# [Task to carry out]
In the entries that follow, find every line containing "Neogenesis" and copy it.

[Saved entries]

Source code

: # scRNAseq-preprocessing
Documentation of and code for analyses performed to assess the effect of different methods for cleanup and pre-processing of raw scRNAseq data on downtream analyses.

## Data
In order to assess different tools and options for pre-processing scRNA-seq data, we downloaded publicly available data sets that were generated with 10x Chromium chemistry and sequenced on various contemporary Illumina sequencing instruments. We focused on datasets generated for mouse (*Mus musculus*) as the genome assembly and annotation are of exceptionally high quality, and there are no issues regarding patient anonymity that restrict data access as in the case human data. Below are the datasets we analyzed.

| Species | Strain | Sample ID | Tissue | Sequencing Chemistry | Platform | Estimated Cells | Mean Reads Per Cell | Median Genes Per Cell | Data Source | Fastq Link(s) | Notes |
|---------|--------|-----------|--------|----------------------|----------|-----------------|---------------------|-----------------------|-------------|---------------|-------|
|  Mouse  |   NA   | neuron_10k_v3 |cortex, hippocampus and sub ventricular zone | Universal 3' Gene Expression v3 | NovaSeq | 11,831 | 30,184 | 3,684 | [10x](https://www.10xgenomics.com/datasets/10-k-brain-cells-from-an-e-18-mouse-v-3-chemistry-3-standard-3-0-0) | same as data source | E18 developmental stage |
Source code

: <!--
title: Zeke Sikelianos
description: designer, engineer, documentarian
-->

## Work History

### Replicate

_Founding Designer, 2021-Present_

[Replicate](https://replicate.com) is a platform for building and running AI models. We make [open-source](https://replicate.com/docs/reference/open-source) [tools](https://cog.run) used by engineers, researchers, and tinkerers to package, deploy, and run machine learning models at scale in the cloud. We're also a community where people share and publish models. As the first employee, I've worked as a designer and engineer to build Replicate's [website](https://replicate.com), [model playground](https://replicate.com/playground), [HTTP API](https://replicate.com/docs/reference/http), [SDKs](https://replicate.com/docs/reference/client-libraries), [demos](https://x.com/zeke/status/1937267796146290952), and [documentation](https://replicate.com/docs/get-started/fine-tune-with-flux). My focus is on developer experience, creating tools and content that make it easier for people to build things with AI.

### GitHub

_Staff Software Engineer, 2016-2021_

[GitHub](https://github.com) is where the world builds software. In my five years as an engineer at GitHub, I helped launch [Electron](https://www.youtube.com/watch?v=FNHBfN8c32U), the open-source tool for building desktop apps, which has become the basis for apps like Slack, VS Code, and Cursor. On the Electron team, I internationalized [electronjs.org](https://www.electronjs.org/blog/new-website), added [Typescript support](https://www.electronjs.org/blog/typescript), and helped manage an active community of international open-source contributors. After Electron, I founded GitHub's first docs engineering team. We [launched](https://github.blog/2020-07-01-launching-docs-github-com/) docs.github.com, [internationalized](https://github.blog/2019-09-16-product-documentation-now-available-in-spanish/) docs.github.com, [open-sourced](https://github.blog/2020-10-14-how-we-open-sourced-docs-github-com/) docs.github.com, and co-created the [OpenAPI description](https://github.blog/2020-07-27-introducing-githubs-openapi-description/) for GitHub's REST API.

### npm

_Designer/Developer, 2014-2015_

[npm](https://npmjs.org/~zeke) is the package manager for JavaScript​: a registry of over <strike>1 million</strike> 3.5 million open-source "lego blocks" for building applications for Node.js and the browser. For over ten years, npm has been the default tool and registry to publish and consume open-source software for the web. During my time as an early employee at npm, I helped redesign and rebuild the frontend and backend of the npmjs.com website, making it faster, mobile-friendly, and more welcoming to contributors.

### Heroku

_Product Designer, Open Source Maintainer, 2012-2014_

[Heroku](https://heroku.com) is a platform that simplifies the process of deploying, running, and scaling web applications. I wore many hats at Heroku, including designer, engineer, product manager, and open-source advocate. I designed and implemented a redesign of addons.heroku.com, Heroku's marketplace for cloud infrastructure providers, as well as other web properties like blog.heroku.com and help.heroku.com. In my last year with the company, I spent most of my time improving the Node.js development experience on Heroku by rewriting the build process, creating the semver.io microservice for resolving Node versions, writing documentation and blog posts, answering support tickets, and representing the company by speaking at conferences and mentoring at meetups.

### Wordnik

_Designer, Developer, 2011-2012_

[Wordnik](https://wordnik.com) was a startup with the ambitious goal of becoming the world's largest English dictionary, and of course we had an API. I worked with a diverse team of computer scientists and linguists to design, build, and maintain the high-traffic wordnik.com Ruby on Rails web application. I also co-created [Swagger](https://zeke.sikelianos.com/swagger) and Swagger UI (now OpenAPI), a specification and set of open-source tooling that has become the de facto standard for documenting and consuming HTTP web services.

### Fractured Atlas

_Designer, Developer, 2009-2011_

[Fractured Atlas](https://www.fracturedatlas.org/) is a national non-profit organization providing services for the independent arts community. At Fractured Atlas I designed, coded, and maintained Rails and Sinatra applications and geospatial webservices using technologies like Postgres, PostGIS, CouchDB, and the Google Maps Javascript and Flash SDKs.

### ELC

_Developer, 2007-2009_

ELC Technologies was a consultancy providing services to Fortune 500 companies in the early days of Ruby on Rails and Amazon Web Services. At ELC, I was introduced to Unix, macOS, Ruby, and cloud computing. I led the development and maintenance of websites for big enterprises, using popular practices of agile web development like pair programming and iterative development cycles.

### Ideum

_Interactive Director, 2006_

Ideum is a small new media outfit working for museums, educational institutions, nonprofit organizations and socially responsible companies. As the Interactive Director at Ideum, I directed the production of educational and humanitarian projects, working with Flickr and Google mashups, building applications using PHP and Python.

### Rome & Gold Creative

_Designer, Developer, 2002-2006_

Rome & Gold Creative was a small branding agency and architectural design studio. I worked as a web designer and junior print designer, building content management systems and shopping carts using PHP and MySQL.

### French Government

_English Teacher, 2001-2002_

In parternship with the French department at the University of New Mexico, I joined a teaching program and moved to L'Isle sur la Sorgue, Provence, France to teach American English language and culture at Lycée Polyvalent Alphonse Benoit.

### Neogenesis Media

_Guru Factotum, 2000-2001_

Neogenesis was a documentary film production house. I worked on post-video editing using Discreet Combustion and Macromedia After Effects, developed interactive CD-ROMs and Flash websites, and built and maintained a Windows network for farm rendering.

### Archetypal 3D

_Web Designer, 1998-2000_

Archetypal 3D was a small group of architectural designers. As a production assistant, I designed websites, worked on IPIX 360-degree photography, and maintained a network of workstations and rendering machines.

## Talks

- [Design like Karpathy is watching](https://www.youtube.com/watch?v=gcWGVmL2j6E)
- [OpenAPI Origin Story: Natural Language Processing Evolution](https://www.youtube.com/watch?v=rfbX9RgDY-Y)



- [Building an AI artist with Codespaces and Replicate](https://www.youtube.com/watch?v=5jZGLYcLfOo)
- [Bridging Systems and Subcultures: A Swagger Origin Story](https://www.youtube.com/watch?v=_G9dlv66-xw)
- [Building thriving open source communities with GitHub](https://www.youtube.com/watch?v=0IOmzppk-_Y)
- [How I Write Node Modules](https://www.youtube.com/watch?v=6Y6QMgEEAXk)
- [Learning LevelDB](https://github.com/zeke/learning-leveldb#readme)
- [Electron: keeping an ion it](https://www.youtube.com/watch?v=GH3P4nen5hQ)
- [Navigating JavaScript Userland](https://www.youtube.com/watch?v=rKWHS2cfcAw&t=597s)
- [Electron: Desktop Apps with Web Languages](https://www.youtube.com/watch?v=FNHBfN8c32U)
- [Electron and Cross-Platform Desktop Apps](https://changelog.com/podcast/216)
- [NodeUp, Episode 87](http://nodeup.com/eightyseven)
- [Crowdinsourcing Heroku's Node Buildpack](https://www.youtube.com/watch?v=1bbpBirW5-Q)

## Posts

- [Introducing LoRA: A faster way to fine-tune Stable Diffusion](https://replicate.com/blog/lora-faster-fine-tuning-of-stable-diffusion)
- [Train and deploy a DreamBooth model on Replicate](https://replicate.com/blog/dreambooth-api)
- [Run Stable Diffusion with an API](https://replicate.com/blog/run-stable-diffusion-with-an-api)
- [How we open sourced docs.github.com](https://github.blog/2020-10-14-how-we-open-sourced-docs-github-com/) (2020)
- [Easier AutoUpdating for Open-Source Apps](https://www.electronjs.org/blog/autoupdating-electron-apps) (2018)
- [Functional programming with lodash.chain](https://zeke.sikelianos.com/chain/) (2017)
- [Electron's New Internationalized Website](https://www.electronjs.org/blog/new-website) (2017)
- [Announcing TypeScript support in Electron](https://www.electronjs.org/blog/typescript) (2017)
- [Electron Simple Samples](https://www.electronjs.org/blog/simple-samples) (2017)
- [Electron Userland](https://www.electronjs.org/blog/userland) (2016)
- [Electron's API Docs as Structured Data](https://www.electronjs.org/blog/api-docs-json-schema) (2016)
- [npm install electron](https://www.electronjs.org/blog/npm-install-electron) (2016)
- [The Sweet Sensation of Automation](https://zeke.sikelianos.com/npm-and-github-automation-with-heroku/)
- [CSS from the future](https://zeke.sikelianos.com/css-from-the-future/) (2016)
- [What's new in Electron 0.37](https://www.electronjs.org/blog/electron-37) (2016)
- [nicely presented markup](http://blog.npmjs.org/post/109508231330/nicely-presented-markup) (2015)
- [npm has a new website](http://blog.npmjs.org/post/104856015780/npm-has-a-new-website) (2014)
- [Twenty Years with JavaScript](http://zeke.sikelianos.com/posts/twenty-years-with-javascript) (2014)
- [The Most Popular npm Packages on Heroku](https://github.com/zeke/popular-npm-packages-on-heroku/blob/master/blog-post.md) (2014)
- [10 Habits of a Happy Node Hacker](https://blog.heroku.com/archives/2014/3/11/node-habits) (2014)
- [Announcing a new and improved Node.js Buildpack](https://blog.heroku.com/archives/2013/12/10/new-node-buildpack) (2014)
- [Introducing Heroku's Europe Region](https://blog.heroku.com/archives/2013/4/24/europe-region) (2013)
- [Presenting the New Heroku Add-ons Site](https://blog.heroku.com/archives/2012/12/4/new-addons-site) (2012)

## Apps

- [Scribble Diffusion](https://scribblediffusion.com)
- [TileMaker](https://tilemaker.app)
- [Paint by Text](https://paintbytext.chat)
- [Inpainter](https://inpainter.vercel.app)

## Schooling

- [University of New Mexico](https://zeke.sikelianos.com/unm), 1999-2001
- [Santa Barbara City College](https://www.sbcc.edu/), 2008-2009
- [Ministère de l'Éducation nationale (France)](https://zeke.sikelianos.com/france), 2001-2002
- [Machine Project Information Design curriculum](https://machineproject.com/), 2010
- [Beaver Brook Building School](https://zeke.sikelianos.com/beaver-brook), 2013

# [Response]
### Neogenesis Media
Neogenesis was a documentary film production house. I worked on post-video editing using Discreet Combustion and Macromedia After Effects, developed interactive CD-ROMs and Flash websites, and built and maintained a Windows network for farm rendering.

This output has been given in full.